Chapter 3: Magnetic Pickups - Same info except for magnetic pickups (you know - single coils, humbuckers...). Chapters 2 and 3 were worth the price of the book for me.
Chapter 4: Air Microphones - Same as 2 and 3, but short and to-the-point. Not like some of the other sleeping pill books I own about mics.
Chapter 5: Dual Systems - Short overview about combining different types of pickups, and the level, phasing, and impedance issues involved. The details of how to do it are discussed in later chapters.
Chapter 6: After the Pickup - Cables, connectors, preamps, DIs, EQ, distortion, noise, all the details you need to know about getting from your pickup to your mixer without hurting your sound, including particulars for the different types of pickups, lots more tips and tricks. The only disappointment in the whole book for me was no preamp circuits in this chapter. I'll get over it - there are hundreds of them on the web.
Chapter 7: Making Your Own - Soldering, wiring, layout, shielding, mounting, modifying, using multiples, phasing, making and winding magnetic pickups. Lots of info here, and a few simple projects. This is a big chapter.
Chapter 8: Experiments and Projects - OK, there is a little of the folksy experimental stuff in this book. You may never actually make one of these projects, but they do a great job of demonstrating the principals from the previous chapters in a practical way. On the other hand, if you teach grade school, this is the sort of stuff your kids will absolutely love and remember.
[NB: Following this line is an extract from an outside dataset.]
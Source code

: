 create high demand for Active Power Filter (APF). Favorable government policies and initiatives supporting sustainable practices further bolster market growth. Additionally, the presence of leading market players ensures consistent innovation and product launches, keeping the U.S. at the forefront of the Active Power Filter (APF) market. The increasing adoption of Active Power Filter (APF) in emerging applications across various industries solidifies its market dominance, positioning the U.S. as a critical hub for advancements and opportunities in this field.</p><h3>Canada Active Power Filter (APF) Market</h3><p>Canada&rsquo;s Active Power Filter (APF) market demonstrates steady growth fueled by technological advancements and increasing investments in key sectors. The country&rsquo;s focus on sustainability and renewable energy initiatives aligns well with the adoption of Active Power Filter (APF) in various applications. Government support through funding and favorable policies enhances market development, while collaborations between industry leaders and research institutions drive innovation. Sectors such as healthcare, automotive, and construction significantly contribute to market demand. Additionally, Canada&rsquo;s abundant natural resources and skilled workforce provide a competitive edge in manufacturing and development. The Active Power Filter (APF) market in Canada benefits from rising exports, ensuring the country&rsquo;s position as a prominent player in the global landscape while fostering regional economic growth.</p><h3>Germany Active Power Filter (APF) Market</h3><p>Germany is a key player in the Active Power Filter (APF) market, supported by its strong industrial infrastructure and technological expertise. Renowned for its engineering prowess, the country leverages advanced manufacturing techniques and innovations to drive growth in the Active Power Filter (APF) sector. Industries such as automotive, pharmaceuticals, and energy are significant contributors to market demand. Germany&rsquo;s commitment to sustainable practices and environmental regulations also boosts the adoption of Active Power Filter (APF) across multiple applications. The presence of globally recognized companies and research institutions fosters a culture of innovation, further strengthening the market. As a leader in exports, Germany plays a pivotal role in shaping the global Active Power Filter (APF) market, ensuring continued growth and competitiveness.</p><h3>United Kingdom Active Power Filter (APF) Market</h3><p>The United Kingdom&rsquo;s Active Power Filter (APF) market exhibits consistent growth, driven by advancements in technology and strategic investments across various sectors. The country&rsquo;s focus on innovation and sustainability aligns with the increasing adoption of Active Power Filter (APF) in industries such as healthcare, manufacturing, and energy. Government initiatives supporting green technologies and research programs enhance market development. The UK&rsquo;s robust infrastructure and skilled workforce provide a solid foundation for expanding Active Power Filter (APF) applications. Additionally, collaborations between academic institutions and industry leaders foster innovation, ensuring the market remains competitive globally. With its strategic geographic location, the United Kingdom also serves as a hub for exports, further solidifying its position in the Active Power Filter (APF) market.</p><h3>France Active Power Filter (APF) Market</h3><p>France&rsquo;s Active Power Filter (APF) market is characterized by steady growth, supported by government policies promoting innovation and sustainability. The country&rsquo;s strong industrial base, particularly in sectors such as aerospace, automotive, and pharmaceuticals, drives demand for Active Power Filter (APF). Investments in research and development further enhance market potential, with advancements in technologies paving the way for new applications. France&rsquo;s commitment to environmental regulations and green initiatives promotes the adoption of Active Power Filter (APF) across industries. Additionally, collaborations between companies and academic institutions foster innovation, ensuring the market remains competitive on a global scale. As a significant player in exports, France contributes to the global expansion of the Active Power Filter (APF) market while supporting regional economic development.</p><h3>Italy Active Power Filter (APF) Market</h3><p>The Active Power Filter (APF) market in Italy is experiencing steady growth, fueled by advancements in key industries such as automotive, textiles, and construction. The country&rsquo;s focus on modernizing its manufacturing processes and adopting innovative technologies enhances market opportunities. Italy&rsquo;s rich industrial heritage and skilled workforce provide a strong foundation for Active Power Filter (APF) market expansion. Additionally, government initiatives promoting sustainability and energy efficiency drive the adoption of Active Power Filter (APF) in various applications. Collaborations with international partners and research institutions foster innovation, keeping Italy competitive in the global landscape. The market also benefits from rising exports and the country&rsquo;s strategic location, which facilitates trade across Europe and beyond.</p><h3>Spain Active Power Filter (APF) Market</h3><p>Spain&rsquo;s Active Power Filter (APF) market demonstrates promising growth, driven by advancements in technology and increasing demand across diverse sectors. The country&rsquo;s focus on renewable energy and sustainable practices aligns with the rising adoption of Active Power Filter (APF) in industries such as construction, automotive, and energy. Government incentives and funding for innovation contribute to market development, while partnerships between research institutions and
Appendix 1: Options for Specific Instruments - How to best pick up the sound of different types of instruments. Covers all the pickup types well, but really shines in mic placement. Probably the best short treatment of the subject I've seen. There are better (read "bigger" and "expensive") books on the subject by studio experts who have been doing it for years, but this will definitely get you started in the right direction. More tips and tricks.
Appendix 2: Where to Get What - Several pages worth of categorized suppliers. This book was published in 2002, but nearly all of these suppliers still exist. I use a number of them and many are best-in-class.
Appendix 3: Bibliography - Looks like Mr Hopkins favorite books from his personal library. The ones I own are some of my favorites as well. Regrettably, some of them are out of print.
This is an excellent book. Unless you're the engineer type, it will probably be the only book on the subject you need.